Let $A$ e a polygonal region and $\tau$ be a triangulation. Suppose that the triangulation can be painted with two colors. Prove that the number of triangles, incident in each interior vertex must be even.

How would I prove this?

thanks

Answer 1

Consider the graph G associated with the triangulation $\tau$ where the vertices in G correspond the faces of the triangles in the triangulation, and two vertices of G are connected by an edge if the two corresponding faces of the triangulation share a common edge.

So you can see this problem as a 2-coloring problem.

Let v be a interior vertex of $A$, in order to be an interior vertex, at least it has 3 triangles incident on v. You can clearly see that if v is interior, the associated edges for the triangles around v form a cycle with at least 3 vertices.

If the cycle has length $n=2k+1$. Let $v_1,v_2,...,v_{n-1},v_n,v_1$ be the cycle formed by v.
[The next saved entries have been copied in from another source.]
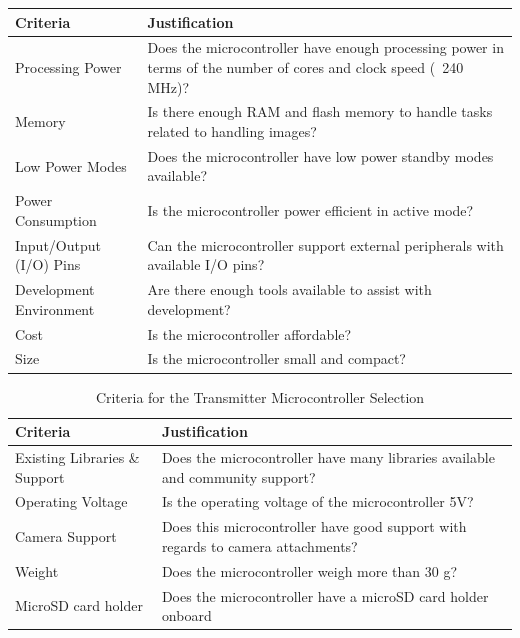 \documentclass[class=report,11pt,crop=false]{standalone}
\begin{document}
\begin{table}[h]
\centering
\begin{tabular}{|l|p{10cm}|}
\hline
\textbf{Criteria} & \textbf{Justification} \\
\hline
Processing Power & Does the microcontroller have enough processing power in terms of the number of cores and clock speed (~240 MHz)? \\
\hline
Memory & Is there enough RAM and flash memory to handle tasks related to handling images? \\
\hline
Low Power Modes & Does the microcontroller have low power standby modes available? \\
\hline
Power Consumption & Is the microcontroller power efficient in active mode? \\
\hline
Input/Output (I/O) Pins & Can the microcontroller support external peripherals with available I/O pins? \\
\hline
Development Environment & Are there enough tools available to assist with development? \\
\hline
Cost & Is the microcontroller affordable? \\
\hline
Size & Is the microcontroller small and compact? \\
\hline
\end{tabular}
\label{tab:HW_CT_Criteria_1}
\end{table}

\begin{table}[h]
\centering
\begin{tabular}{|l|p{10cm}|}
\hline
\textbf{Criteria} & \textbf{Justification} \\
\hline
Existing Libraries \& Support & Does the microcontroller have many libraries available and community support? \\
\hline
Operating Voltage & Is the operating voltage of the microcontroller 5V? \\
\hline
Camera Support & Does this microcontroller have good support with regards to camera attachments? \\
\hline
Weight & Does the microcontroller weigh more than 30 g? \\
\hline
MicroSD card holder & Does the microcontroller have a microSD card holder onboard \\
\hline
\end{tabular}
\caption{Criteria for the Transmitter Microcontroller Selection}
\label{tab:HW_CT_Criteria_2}
\end{table}
\end{document}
Let $C_1$={$v_i$ such that $v_i$ is painted with color 1}, $C_2$={$v_i$ such that $v_i$ is painted with color 2}.

Without loss of generality, we can say that $v_1∈C_1$, then $v_2$ must necessarily belong to $C_2$,$v_3∈C_1$ and so on.

In general, $v_l∈C_1$ if $l$ is odd or $v_l∈C_2$ if $l$ is even.

So, we have that $v_{n-1}∈C_2$ because $n-1=(2k+1)-1=2k$.

Then $v_n$ cannot belong to $C_2$ because it is adjacent to $v_{n-1}$, and cannot belong to $C_1$ because is adjacent to $v_1$, so we need to use a different color for $v_n$ which contradicts the hypothesis.

Therefore, the cycle must have $n=2k$ length and that means that the number of triangles incident on v must be even.